The Most Important Thing to Understand About Changing Other People’s Minds

 In Leadership

Lately, a lot of people have been asking, “How do I change someone’s mind?”

This question is often followed by an explanation that they are worried about someone else’s misjudgment or that they are trying to prevent the other person—or their organization—from veering off course.

If you’re trying to cause someone to make a modest shift in their thinking—to buy one brand instead of another or to sell a stock earlier (or later) than they planned—there are many proven techniques for doing so.

For example, you can apply logic, explaining the reasons they should change their mind, and bringing facts to light.

Or you can tell them a story that engages their emotions and brings a shift in perspective.

But the more extreme the shift you are trying to get someone to make, the wiser it would be to abandon the intention to “change someone else’s mind”.

Why? Because those words imply that you are right, and the other person is wrong.

It hardens your position just as you are trying to soften someone else’s.

Instead, try this two-step process.

First, invest time in understanding how you form beliefs and make decisions, because doing so will help you to understand how other people make decisions. (Hint: many of us don’t realize this, but many decisions are grounded in avoiding our fears… even when we aren’t even aware of these fears.)

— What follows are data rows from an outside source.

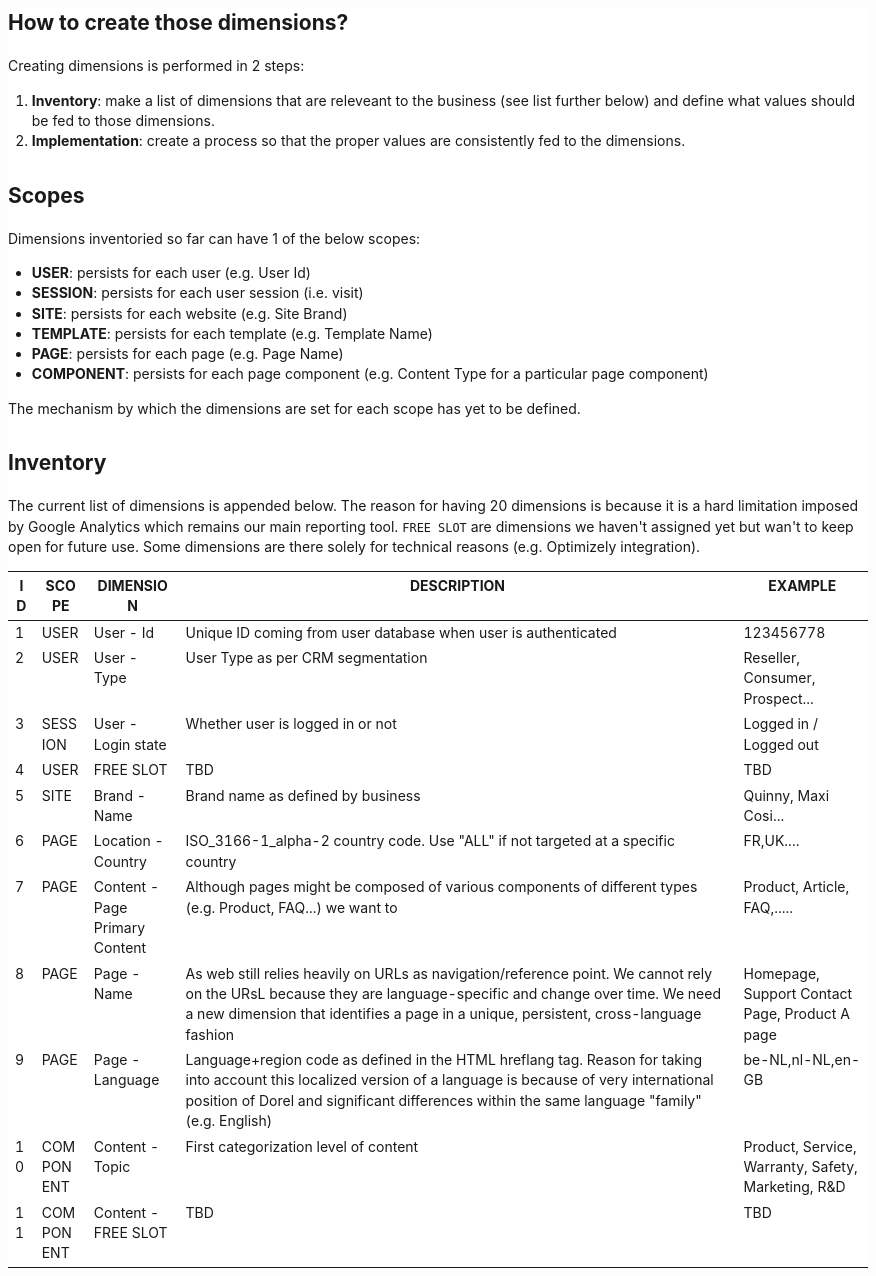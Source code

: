 ## How to create those dimensions? ##

Creating dimensions is performed in 2 steps:

 1. **Inventory**: make a list of dimensions that are releveant to the business (see list further below) and define what values should be fed to those dimensions.
 2. **Implementation**: create a process so that the proper values are consistently fed to the dimensions.
 
## Scopes ##

Dimensions inventoried so far can have 1 of the below scopes:

 - **USER**: persists for each user (e.g. User Id)
 - **SESSION**: persists for each user session (i.e. visit)
 - **SITE**: persists for each website (e.g. Site Brand)
 - **TEMPLATE**: persists for each template (e.g. Template Name)
 - **PAGE**: persists for each page (e.g. Page Name)
 - **COMPONENT**: persists for each page component (e.g. Content Type for a particular page component)
 
The mechanism by which the dimensions are set for each scope has yet to be defined.

## Inventory ##

The current list of dimensions is appended below. The reason for having 20 dimensions is because it is a hard limitation imposed by Google Analytics which remains our main reporting tool. `FREE SLOT` are dimensions we haven't assigned yet but wan't to keep open for future use. Some dimensions are there solely for technical reasons (e.g. Optimizely integration).

| ID | SCOPE     | DIMENSION                      | DESCRIPTION                                                                                                                                                                                                                                                   | EXAMPLE                                            |
|----|-----------|--------------------------------|---------------------------------------------------------------------------------------------------------------------------------------------------------------------------------------------------------------------------------------------------------------|----------------------------------------------------|
| 1  | USER      | User - Id                      | Unique ID coming from user database when user is authenticated                                                                                                                                                                                                | 123456778                                          |
| 2  | USER      | User - Type                    | User Type as per CRM segmentation                                                                                                                                                                                                                             | Reseller, Consumer, Prospect...                    |
| 3  | SESSION   | User - Login state             | Whether user is logged in or not                                                                                                                                                                                                                              | Logged in / Logged out                             |
| 4  | USER      | FREE SLOT                      | TBD                                                                                                                                                                                                                                                           | TBD                                                |
| 5  | SITE      | Brand - Name                   | Brand name as defined by business                                                                                                                                                                                                                             | Quinny, Maxi Cosi...                               |
| 6  | PAGE      | Location - Country             | ISO_3166-1_alpha-2 country code. Use "ALL" if not targeted at a specific country                                                                                                                                                                              | FR,UK....                                          |
| 7  | PAGE      | Content - Page Primary Content | Although pages might be composed of various components of different types (e.g. Product, FAQ...) we want to                                                                                                                                                   | Product, Article, FAQ,.....                        |
| 8  | PAGE      | Page - Name                    | As web still relies heavily on URLs as navigation/reference point. We cannot rely on the URsL because they are language-specific and change over time. We need a new dimension that identifies a page in a unique, persistent, cross-language fashion         | Homepage, Support Contact Page, Product A page     |
| 9  | PAGE      | Page - Language                | Language+region code as defined in the HTML hreflang tag. Reason for taking into account this localized version of a language is because of very international position of Dorel and significant differences within the same language "family" (e.g. English) | be-NL,nl-NL,en-GB                                  |
| 10 | COMPONENT | Content - Topic                | First categorization level of content                                                                                                                                                                                                                         | Product, Service, Warranty, Safety, Marketing, R&D |
| 11 | COMPONENT | Content - FREE SLOT            | TBD                                                                                                                                                                                                                                                           | TBD                                                |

Second, look for common ground, instead of a way to change the other person’s mind.

Right now, some of you are thinking, “Amanda, you don’t understand? This person is dangerously wrong.”

If so, please understand the high likelihood that the person you have in mind is thinking exactly the same thing about you.

Each of us is a complicated collection of our reactions to all the people, organizations, events, communities, rules, laws, societal norms, belief systems, economic conditions, friends and neighbors we have ever known.

It’s hard enough to know ourselves and why we do things, nevermind know that about someone else.

The greater the gap between two of you, the more you will benefit from being curious about why each of you feel the way you do and how you can discover more common ground.